Torn quoted in Scientific American on potential ability of farmland to combat climate change
The earth’s soil stores a lot of carbon from the atmosphere, and managing it with the climate in mind may be an important part of reducing greenhouse gas emissions to curb global warming, according to a paper published Wednesday in the journal Nature.
“Climate-smart” soil management, primarily on land used for agriculture, can be part of an overall greenhouse gas reduction strategy that includes other efforts like carbon sequestration and reducing fossil fuel emissions, the paper’s authors said. Many scientists believe new efforts to reduce greenhouse gases in the atmosphere are needed to keep global warming to an internationally agreed-upon limit of 2°C (3.6°F).

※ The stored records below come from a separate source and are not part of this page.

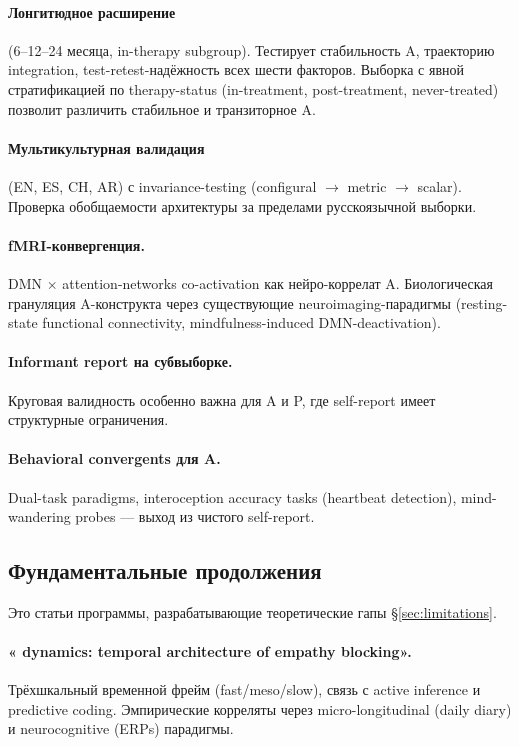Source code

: \paragraph{Лонгитюдное расширение} (6--12--24 месяца, in-therapy subgroup). Тестирует стабильность A, траекторию integration, test-retest-надёжность всех шести факторов. Выборка с явной стратификацией по therapy-status (in-treatment, post-treatment, never-treated) позволит различить стабильное и транзиторное A.

\paragraph{Мультикультурная валидация} (EN, ES, CH, AR) с invariance-testing (configural $\to$ metric $\to$ scalar). Проверка обобщаемости архитектуры за пределами русскоязычной выборки.

\paragraph{fMRI-конвергенция.} DMN $\times$ attention-networks co-activation как нейро-коррелат A. Биологическая грануляция A-конструкта через существующие neuroimaging-парадигмы (resting-state functional connectivity, mindfulness-induced DMN-deactivation).

\paragraph{Informant report на субвыборке.} Круговая валидность особенно важна для A и P, где self-report имеет структурные ограничения.

\paragraph{Behavioral convergents для A.} Dual-task paradigms, interoception accuracy tasks (heartbeat detection), mind-wandering probes --- выход из чистого self-report.

\subsection{Фундаментальные продолжения}

Это статьи программы, разрабатывающие теоретические гапы §\ref{sec:limitations}.

\paragraph{«\DEIC{} dynamics: temporal architecture of empathy blocking».} Трёхшкальный временной фрейм (fast/meso/slow), связь с active inference и predictive coding. Эмпирические корреляты через micro-longitudinal (daily diary) и neurocognitive (ERPs) парадигмы.

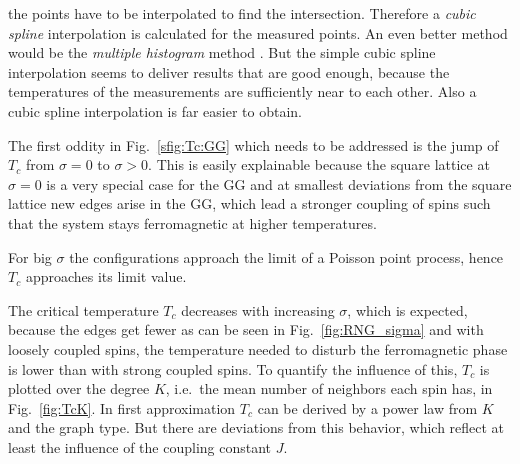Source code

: the points have to be interpolated to find the intersection. Therefore
a \emph{cubic spline} interpolation %
is calculated for the measured points.
An even better method would be the
\emph{multiple histogram} method \cite[p. 219ff]{NewmanBarkema1999}.
But the simple cubic spline interpolation seems to deliver results that
are good enough, because the temperatures of the measurements are
sufficiently near to each other. Also a cubic spline interpolation is
far easier to obtain.

The first oddity in Fig.~\ref{sfig:Tc:GG} which needs to be addressed is
the jump of $T_c$ from $\sigma = 0$ to $\sigma > 0$. This is easily explainable
because the square lattice at $\sigma = 0$ is a very special case for the
GG and at smallest deviations from the square lattice new edges arise in
the GG, which lead a stronger coupling of spins such that the system stays
ferromagnetic at higher temperatures.

For big $\sigma$ the configurations approach the limit of a Poisson point
process, hence $T_c$ approaches its limit value.

The critical temperature $T_c$ decreases with increasing $\sigma$, which
is expected, because the edges get fewer as can be seen in
Fig.~\ref{fig:RNG_sigma} and with loosely coupled spins, the temperature
needed to disturb the ferromagnetic phase is lower than with strong coupled
spins. To quantify the influence of this, $T_c$ is plotted over the
degree $K$, i.e.~the mean number of neighbors each spin has, in Fig.~\ref{fig:TcK}.
In first approximation $T_c$ can be derived by a power law from $K$ and the
graph type. But there are deviations from this behavior, which reflect
at least the influence of the coupling constant $J$.
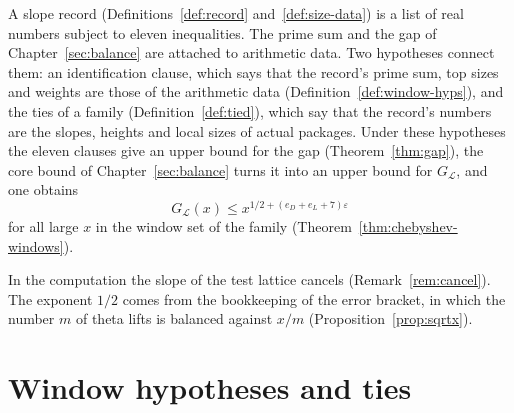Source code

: \documentclass[11pt]{amsbook}
\theoremstyle{plain}
\theoremstyle{definition}
\theoremstyle{remark}
\numberwithin{equation}{section}
\numberwithin{figure}{chapter}
\numberwithin{table}{chapter}
\newcommand{\eps}{\varepsilon}
\newcommand{\lev}{\mathscr{L}}
\begin{document}
A slope record
(Definitions~\ref{def:record} and~\ref{def:size-data}) is a list of
real numbers subject to eleven inequalities. The prime sum and the
gap of Chapter~\ref{sec:balance} are attached to arithmetic data. Two
hypotheses connect them: an identification clause, which says that the
record's prime sum, top sizes and weights are those of the arithmetic
data (Definition~\ref{def:window-hyps}), and the ties of a family
(Definition~\ref{def:tied}), which say that the record's numbers are
the slopes, heights and local sizes of actual packages. Under these
hypotheses the eleven clauses give an upper bound for the gap
(Theorem~\ref{thm:gap}), the core bound of Chapter~\ref{sec:balance}
turns it into an upper bound for $G_\lev$, and one obtains
\[
G_\lev(x)\le x^{1/2+(e_D+e_L+7)\eps}
\]
for all large $x$ in the window set of the family
(Theorem~\ref{thm:chebyshev-windows}).

In the computation the slope of the test lattice cancels
(Remark~\ref{rem:cancel}). The exponent $1/2$ comes from the
bookkeeping of the error bracket, in which the number $m$ of theta
lifts is balanced against $x/m$
(Proposition~\ref{prop:sqrtx}).

\section{Window hypotheses and ties}
\end{document}
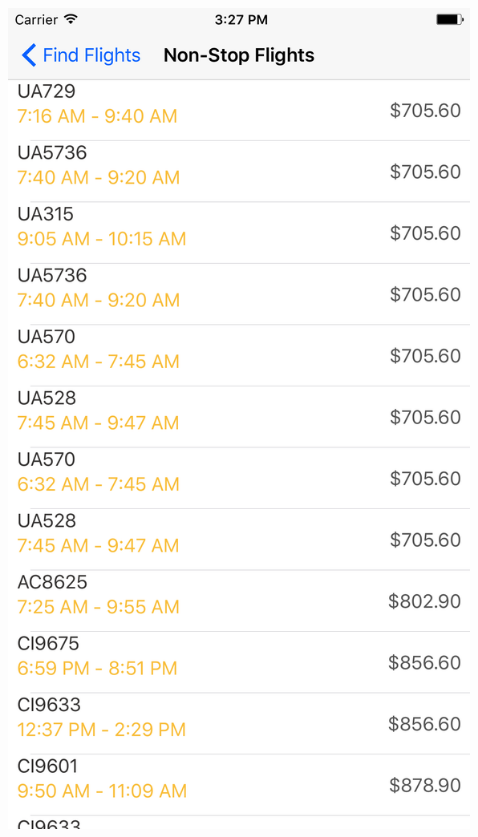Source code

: \documentclass{beamer}
\begin{document}
\begin{frame}
\begin{columns}
\begin{column}{0.3\textwidth}
\begin{center}
        \end{center}
    \end{column}
    \begin{column}{0.3\textwidth}  %
        \begin{center}
            \includegraphics[scale=0.08]{flightsTable}
        \end{center}
    \end{column}
    \begin{column}{0.3\textwidth}  %

\end{column}
\end{columns}
\end{frame}
\end{document}
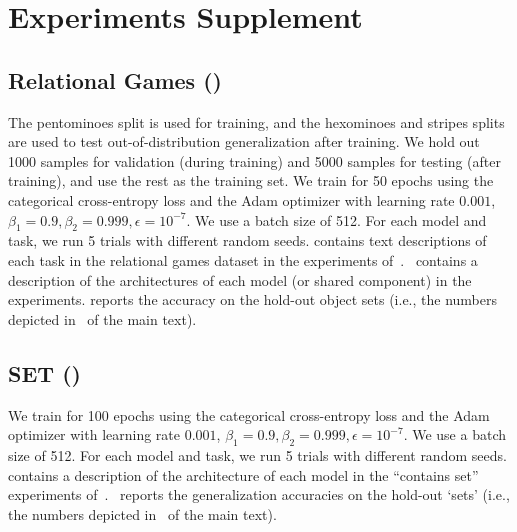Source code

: \section{Experiments Supplement}\label{sec:experiments_supplement}

\subsection{Relational Games ()}

The pentominoes split is used for training,
and the hexominoes and stripes splits are used to test out-of-distribution generalization after training. We hold out 1000 samples for validation (during training) and 5000 samples for testing (after training), and use the rest as the training set. We train for 50 epochs using the categorical cross-entropy loss and the Adam optimizer with learning rate $0.001$, $\beta_1 = 0.9, \beta_2 = 0.999, \epsilon = 10^{-7}$. We use a batch size of 512. For each model and task, we run 5 trials with different random seeds. contains text descriptions of each task in the relational games dataset in the experiments of~.~ contains a description of the architectures of each model (or shared component) in the experiments.
 reports the accuracy on the hold-out object sets (i.e., the numbers depicted in~ of the main text).

\subsection{SET ()}

We train for 100 epochs using the categorical cross-entropy loss and the Adam optimizer with learning rate $0.001$, $\beta_1 = 0.9, \beta_2 = 0.999, \epsilon = 10^{-7}$. We use a batch size of 512. For each model and task, we run 5 trials with different random seeds. contains a description of the architecture of each model in the ``contains set'' experiments of~.~ reports the generalization accuracies on the hold-out `sets' (i.e., the numbers depicted in~ of the main text).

“One way to do that is by locking up carbon in soils,” said study co-author Pete Smith, professor of soils and global change at the University of Aberdeen in Scotland. “If we can do this, we can complement efforts in other sectors to stabilize the climate and deliver on the Paris agreement.”
Margaret Torn, co-head of the climate and carbon sciences program at the Lawrence Berkeley National Laboratory, said that some approaches to more climate-friendly soils management are things farmers already know how to do, but others, such as growing crops with deeper roots, aren’t available to many farmers globally.